After two root canals, you pretty much want to just sleep the rest of the day and night.

HOWEVER, since I have Gus and he has me and we love one another, that is not what I did. I took Gus out for his playtime in the evening, as usual. I owe it to him. I'm his whole life.

-----------------------------------------

To wrap it up:

I would advise NOT to get a single rat, unless you really, really, really want a major commitment.

Having said that, there's nothing quite like being your rat's "one and only." I wouldn't trade my relationship with Gus for the world!


----------



## Phobie (Jun 3, 2007)

I only have one rat, and he does quite well by himself. I've had him for a few days now and he seems to be getting along fine. I suppose the thing is that he is around either me or my boyfriend all day every day, and when we're out, he sleeps. He's a very happy little thing.

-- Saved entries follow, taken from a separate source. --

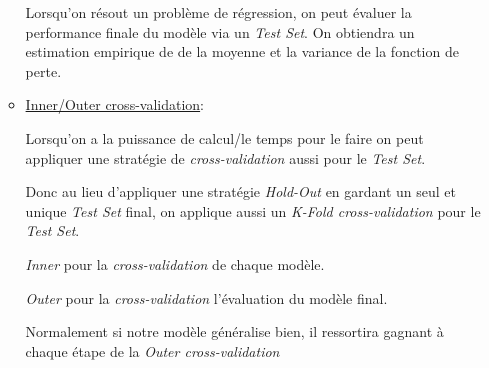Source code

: \documentclass{article}
\begin{document}
\begin{enumerate}
\begin{itemize}
        Lorsqu'on résout un problème de régression, on peut évaluer la
        performance finale du modèle via un \emph{Test Set}. On obtiendra un
        estimation empirique de de la moyenne et la variance de la fonction de perte.

     
      \item \underline{Inner/Outer cross-validation}:

        Lorsqu'on a la puissance de calcul/le temps pour le faire on peut appliquer une
        stratégie de \emph{cross-validation} aussi pour le \emph{Test Set}.

        Donc au lieu d'appliquer une stratégie \emph{Hold-Out} en gardant un
        seul et unique \emph{Test Set} final, on applique aussi un \emph{K-Fold
          cross-validation} pour le \emph{Test Set}.

        \emph{Inner} pour la \emph{cross-validation} de chaque modèle.

        \emph{Outer} pour la \emph{cross-validation} l'évaluation du modèle final.

        Normalement si notre modèle généralise bien, il ressortira gagnant à
        chaque étape de la \emph{Outer cross-validation}
    \end{itemize}
    
\end{enumerate}
\end{document}
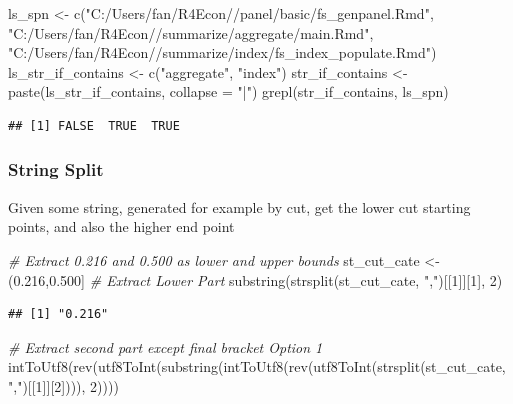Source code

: \documentclass[
]{book}
\newenvironment{Shaded}{\begin{snugshade}}{\end{snugshade}}
\newcommand{\AttributeTok}[1]{\textcolor[rgb]{0.77,0.63,0.00}{#1}}
\newcommand{\CommentTok}[1]{\textcolor[rgb]{0.56,0.35,0.01}{\textit{#1}}}
\newcommand{\DecValTok}[1]{\textcolor[rgb]{0.00,0.00,0.81}{#1}}
\newcommand{\FunctionTok}[1]{\textcolor[rgb]{0.00,0.00,0.00}{#1}}
\newcommand{\NormalTok}[1]{#1}
\newcommand{\OtherTok}[1]{\textcolor[rgb]{0.56,0.35,0.01}{#1}}
\newcommand{\StringTok}[1]{\textcolor[rgb]{0.31,0.60,0.02}{#1}}
\begin{document}
\begin{Shaded}
\begin{Highlighting}[]
\NormalTok{ls\_spn }\OtherTok{\textless{}{-}} \FunctionTok{c}\NormalTok{(}\StringTok{"C:/Users/fan/R4Econ//panel/basic/fs\_genpanel.Rmd"}\NormalTok{,}
            \StringTok{"C:/Users/fan/R4Econ//summarize/aggregate/main.Rmd"}\NormalTok{,}
            \StringTok{"C:/Users/fan/R4Econ//summarize/index/fs\_index\_populate.Rmd"}\NormalTok{)}
\NormalTok{ls\_str\_if\_contains }\OtherTok{\textless{}{-}} \FunctionTok{c}\NormalTok{(}\StringTok{"aggregate"}\NormalTok{, }\StringTok{"index"}\NormalTok{)}
\NormalTok{str\_if\_contains }\OtherTok{\textless{}{-}} \FunctionTok{paste}\NormalTok{(ls\_str\_if\_contains, }\AttributeTok{collapse =} \StringTok{"|"}\NormalTok{)}
\FunctionTok{grepl}\NormalTok{(str\_if\_contains, ls\_spn)}
\end{Highlighting}
\end{Shaded}

\begin{verbatim}
## [1] FALSE  TRUE  TRUE
\end{verbatim}

\hypertarget{string-split}{%
\subsubsection{String Split}\label{string-split}}

Given some string, generated for example by cut, get the lower cut starting points, and also the higher end point

\begin{Shaded}
\begin{Highlighting}[]
\CommentTok{\# Extract 0.216 and 0.500 as lower and upper bounds}
\NormalTok{st\_cut\_cate }\OtherTok{\textless{}{-}} \StringTok{\textquotesingle{}(0.216,0.500]\textquotesingle{}}
\CommentTok{\# Extract Lower Part}
\FunctionTok{substring}\NormalTok{(}\FunctionTok{strsplit}\NormalTok{(st\_cut\_cate, }\StringTok{","}\NormalTok{)[[}\DecValTok{1}\NormalTok{]][}\DecValTok{1}\NormalTok{], }\DecValTok{2}\NormalTok{)}
\end{Highlighting}
\end{Shaded}

\begin{verbatim}
## [1] "0.216"
\end{verbatim}

\begin{Shaded}
\begin{Highlighting}[]
\CommentTok{\# Extract second part except final bracket Option 1}
\FunctionTok{intToUtf8}\NormalTok{(}\FunctionTok{rev}\NormalTok{(}\FunctionTok{utf8ToInt}\NormalTok{(}\FunctionTok{substring}\NormalTok{(}\FunctionTok{intToUtf8}\NormalTok{(}\FunctionTok{rev}\NormalTok{(}\FunctionTok{utf8ToInt}\NormalTok{(}\FunctionTok{strsplit}\NormalTok{(st\_cut\_cate, }\StringTok{","}\NormalTok{)[[}\DecValTok{1}\NormalTok{]][}\DecValTok{2}\NormalTok{]))), }\DecValTok{2}\NormalTok{))))}
\end{Highlighting}
\end{Shaded}
\end{document}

We have said that if we think he is lonely or sad we'll introduce a new baby


----------



## Holly (Dec 31, 2006)

That sounds like a good plan.

When they say that rats are "social," they mean that they like to do things like groom one another, chase one another, play with one another, and sleep in a big warm pile of rats, among other things.

The more time your rattie spends with you and/or your boyfriend, the happier he will be. I've learned that my rat, Gus, wants me to ~be with him,~ even if he's doing something that has nothing to do with me. He wants my company. We're "hanging out together."

It's always wonderful if you can manage to nap with your rat, because it is a very bonding experience, but be careful not to roll over on top of him! 

Be sure to let us know what happens...


----------



## Phobie (Jun 3, 2007)

Addo is getting used to us at the moment! I'm working at the moment and only see him at the weekends, but my boyfriend is home with him every day. We all move in together this month at some point (hopefully)!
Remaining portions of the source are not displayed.